K_switch (Westinghouse). Fuel qualification: 12-24 months, $5-15M per reactor type. Contracts: 3-10+ years bilateral. 5 customers = 56% of uranium commitments; 5 customers = 53% of conversion commitments. VVER utilities have zero Western alternatives — switching impossibility. Named counterparty: Government of India, Department of Atomic Energy — 22M lbs over 9 years.

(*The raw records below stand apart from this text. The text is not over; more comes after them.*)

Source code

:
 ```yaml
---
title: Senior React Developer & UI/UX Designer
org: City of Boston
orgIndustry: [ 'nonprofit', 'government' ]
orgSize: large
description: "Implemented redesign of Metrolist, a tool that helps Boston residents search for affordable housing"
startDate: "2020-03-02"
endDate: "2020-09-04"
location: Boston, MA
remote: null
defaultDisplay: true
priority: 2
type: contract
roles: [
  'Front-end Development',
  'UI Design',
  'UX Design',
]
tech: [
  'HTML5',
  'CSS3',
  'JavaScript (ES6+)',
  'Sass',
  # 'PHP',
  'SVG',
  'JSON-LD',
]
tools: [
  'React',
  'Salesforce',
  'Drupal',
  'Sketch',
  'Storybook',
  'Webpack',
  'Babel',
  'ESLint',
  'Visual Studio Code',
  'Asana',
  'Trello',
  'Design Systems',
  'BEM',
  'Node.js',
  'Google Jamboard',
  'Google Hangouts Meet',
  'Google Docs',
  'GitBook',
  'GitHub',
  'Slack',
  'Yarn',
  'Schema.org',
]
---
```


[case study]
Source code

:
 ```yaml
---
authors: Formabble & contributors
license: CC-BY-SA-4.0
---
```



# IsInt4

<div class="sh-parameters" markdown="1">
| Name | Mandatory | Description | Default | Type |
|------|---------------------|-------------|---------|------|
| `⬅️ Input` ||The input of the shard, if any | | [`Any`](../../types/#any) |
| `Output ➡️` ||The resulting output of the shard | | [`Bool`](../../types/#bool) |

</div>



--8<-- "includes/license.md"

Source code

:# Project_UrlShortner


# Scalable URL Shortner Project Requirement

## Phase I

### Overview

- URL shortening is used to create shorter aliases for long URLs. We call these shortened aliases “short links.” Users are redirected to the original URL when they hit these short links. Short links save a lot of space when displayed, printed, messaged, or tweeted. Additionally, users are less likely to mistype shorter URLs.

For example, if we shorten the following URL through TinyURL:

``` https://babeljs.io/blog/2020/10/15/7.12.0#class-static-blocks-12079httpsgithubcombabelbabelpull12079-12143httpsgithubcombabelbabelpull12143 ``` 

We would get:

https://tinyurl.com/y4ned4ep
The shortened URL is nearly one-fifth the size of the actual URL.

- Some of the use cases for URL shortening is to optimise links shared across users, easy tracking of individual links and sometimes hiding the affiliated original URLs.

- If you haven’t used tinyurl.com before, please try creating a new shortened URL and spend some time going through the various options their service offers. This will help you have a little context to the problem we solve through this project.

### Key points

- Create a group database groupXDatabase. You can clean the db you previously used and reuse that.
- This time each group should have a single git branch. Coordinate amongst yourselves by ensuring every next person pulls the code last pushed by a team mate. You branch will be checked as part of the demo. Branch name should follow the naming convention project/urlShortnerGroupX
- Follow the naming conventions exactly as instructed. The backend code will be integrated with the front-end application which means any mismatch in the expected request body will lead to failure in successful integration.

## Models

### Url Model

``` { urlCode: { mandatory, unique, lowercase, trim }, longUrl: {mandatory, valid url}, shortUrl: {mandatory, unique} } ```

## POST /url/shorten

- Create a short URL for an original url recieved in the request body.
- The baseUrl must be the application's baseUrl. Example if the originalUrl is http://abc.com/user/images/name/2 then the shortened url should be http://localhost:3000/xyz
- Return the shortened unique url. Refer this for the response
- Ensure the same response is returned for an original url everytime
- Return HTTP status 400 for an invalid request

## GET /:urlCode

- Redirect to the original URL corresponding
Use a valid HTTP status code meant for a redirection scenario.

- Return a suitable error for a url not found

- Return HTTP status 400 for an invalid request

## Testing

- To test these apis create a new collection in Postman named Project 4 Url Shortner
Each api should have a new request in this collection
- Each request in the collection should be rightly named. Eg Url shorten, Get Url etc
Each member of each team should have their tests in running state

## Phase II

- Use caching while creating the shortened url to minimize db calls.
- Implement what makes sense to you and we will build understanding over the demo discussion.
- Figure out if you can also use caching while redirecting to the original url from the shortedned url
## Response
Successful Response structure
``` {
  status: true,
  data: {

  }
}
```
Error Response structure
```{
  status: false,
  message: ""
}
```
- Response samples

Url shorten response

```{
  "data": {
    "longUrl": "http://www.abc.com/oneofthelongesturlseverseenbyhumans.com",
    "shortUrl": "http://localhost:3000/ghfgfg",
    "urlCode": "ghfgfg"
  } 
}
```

K_reg (Westinghouse Technology). AP1000 = only Western large reactor with NRC Design Certification and 12 operating references. NRC certification for a new design takes 15-20 years. AP300 SMR leverages licensing via "design by reference." KEPCO settlement (Jan 2025): even KEPCO reactor exports generate Westinghouse revenue (IP toll + fuel fabrication).
Market structure:
| Metric | Value |
|---|---|
| Global uranium production | ≈164M lbs/yr |
| CCJ share | ≈15% (24M lbs on 100% basis) |
| Top 5 producers | 76% of world production |
| HHI (100% basis, KAP ≈41%) | >2,000 (highly concentrated) |
| Primary deficit | 15-20M lbs/yr, widening |
| 2025 long-term contracting | 116M lbs — "well short of replacement rate" |
Pipeline (Westinghouse new-build):
| Country | Reactors | Status |
|---|---|---|
| United States | 10-20 | $80B partnership at term sheet, 6 new risk factors |
| Poland | 6 | Dukovany active, revenue recognized |
| Bulgaria | 2 | Signed, BWXT MOU confirms |
| Ukraine | Up to 9 | Contracted, geopolitical risk |
| Canada (Bruce/Wesleyville) | 14 | Early stage |
| Korea | Multiple | KEPCO settlement opens exports |
| Middle East | Multiple | Exploratory |
Total pipeline: 40-60+ reactors. $400-600M EBITDA per reactor (CCJ 49% share). But: zero FIDs have occurred.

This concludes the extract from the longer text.